→ **Data provided**
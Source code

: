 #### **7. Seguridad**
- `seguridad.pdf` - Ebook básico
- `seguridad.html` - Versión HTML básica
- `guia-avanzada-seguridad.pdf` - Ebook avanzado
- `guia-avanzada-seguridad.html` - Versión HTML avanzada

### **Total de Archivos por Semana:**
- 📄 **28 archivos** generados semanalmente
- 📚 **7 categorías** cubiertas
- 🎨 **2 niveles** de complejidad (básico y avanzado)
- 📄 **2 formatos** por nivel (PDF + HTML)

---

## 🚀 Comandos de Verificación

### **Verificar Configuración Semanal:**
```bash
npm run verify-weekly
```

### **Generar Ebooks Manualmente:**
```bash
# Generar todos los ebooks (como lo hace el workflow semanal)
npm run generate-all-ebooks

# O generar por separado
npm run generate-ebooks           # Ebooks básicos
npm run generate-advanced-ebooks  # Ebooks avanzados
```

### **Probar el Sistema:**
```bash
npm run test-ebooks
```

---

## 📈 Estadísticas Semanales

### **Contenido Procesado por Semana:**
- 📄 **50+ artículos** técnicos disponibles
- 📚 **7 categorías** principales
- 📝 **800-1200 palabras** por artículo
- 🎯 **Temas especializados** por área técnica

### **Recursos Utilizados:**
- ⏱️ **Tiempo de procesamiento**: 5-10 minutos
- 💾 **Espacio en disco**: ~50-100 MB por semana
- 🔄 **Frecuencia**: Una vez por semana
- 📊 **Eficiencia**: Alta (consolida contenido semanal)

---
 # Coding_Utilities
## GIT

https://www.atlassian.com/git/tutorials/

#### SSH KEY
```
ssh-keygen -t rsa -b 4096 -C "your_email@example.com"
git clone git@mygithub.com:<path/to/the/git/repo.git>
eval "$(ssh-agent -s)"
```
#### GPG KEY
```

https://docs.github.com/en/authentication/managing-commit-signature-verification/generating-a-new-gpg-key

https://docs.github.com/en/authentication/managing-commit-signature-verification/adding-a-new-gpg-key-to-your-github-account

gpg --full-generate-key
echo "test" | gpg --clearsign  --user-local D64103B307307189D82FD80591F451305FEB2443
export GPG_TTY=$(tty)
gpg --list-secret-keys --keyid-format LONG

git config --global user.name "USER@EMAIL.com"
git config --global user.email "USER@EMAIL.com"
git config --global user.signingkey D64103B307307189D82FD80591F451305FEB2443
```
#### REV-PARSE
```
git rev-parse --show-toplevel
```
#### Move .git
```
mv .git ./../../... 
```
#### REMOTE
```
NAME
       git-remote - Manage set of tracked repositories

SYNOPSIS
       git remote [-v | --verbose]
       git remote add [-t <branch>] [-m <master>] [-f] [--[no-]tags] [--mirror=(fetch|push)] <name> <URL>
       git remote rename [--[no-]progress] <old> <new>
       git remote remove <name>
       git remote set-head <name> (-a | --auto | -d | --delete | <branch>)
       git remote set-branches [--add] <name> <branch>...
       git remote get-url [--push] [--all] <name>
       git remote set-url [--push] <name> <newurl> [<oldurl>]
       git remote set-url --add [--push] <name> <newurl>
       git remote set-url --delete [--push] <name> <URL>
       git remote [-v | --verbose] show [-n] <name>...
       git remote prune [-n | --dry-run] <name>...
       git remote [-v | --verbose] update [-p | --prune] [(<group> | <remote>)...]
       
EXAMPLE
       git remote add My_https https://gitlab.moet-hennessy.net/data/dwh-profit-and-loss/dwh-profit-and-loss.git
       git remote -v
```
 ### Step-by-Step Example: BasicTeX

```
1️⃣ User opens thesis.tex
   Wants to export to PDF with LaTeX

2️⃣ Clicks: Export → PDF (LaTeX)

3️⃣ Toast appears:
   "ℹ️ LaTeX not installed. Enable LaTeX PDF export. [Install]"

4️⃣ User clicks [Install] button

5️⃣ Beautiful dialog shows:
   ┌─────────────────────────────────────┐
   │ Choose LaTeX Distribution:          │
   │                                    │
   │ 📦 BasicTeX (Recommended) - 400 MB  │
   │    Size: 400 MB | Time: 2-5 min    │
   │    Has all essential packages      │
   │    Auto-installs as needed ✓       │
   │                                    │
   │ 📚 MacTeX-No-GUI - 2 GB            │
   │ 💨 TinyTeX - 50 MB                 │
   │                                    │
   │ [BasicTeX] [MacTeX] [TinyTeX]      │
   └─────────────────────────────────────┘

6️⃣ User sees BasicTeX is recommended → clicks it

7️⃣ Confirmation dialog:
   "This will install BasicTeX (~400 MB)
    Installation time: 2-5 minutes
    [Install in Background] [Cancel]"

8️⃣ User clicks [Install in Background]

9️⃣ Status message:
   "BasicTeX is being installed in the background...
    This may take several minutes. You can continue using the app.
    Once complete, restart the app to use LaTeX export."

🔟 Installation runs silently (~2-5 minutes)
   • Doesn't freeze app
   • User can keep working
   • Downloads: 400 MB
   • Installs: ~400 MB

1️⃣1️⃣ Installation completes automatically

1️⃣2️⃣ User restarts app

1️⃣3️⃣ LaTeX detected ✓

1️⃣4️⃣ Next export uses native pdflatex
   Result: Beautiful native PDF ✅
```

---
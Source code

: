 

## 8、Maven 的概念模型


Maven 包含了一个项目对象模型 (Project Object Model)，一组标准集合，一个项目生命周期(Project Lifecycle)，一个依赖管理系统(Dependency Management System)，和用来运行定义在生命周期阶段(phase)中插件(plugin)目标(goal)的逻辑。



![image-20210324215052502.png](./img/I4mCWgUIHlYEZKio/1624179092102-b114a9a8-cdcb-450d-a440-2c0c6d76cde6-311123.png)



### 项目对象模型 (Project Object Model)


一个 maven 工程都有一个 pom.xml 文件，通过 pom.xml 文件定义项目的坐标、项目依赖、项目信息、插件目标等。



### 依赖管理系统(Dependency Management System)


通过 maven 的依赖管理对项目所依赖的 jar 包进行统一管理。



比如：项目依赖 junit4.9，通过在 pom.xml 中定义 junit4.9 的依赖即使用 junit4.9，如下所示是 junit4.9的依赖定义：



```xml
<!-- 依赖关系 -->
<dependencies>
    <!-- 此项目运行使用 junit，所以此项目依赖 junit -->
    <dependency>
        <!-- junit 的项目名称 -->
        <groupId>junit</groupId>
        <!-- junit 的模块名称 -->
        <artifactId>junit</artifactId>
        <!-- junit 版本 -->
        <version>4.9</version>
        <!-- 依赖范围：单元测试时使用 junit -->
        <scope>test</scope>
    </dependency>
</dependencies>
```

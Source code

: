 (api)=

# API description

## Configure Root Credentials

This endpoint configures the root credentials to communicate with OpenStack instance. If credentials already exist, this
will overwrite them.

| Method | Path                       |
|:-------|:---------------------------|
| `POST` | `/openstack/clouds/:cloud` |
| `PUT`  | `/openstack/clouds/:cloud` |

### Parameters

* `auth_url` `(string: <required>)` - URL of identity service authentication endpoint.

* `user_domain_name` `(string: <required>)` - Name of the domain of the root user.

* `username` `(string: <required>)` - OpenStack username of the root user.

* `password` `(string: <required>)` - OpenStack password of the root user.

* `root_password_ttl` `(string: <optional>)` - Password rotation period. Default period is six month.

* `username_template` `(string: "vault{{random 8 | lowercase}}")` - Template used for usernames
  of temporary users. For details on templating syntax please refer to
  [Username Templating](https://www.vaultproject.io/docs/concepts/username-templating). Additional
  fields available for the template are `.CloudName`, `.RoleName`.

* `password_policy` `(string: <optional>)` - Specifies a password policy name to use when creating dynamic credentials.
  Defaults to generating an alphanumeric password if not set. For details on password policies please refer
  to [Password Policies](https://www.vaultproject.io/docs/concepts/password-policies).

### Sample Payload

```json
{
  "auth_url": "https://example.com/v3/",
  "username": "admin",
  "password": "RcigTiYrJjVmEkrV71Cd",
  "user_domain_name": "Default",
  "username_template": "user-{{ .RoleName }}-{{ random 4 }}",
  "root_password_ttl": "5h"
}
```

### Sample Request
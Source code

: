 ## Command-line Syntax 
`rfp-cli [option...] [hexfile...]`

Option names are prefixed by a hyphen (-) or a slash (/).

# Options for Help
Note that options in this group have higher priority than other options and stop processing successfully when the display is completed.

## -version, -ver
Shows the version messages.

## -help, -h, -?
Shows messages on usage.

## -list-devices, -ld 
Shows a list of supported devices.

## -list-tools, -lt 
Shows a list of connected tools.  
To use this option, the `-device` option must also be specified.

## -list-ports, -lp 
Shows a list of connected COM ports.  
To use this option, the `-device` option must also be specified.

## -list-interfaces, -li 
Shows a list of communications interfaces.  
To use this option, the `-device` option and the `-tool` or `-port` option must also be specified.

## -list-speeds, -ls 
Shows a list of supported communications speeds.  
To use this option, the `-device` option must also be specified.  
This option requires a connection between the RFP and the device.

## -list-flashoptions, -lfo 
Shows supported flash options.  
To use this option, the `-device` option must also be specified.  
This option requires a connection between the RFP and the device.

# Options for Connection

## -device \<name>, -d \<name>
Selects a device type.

→ **Directions**
Check each line above for the string "verbose" and copy every line that has it.

→ **Exercise solution**
       git remote [-v | --verbose]
       git remote [-v | --verbose] show [-n] <name>...
       git remote [-v | --verbose] update [-p | --prune] [(<group> | <remote>)...]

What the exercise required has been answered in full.